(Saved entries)
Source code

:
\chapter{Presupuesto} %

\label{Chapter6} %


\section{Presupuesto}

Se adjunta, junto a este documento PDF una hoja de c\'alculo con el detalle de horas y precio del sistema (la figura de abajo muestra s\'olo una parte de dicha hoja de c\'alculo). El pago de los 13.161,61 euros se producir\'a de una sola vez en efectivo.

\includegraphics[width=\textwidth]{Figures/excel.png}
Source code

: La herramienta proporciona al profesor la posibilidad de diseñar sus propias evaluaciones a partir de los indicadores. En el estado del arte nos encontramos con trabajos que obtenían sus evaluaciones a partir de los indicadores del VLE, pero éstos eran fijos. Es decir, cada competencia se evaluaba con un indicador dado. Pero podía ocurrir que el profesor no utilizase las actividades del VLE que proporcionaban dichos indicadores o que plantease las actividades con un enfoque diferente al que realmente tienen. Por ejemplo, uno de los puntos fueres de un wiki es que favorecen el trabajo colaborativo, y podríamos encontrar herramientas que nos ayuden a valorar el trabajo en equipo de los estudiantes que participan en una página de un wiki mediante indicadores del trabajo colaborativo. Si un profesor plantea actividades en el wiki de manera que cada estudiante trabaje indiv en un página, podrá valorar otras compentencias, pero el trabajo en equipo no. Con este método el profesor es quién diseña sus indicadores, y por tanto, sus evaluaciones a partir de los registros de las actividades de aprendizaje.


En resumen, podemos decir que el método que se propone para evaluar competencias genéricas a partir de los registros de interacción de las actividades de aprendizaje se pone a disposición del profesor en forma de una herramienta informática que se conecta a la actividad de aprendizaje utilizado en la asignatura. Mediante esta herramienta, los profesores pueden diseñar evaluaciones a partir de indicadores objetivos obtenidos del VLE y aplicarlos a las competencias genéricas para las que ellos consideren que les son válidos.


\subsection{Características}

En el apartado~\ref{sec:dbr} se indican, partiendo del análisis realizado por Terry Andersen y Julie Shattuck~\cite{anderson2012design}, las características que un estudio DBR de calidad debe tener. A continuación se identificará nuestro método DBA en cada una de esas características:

**Your task**
Return only the number of lines above that include the word "Presupuesto".

**Written response**
2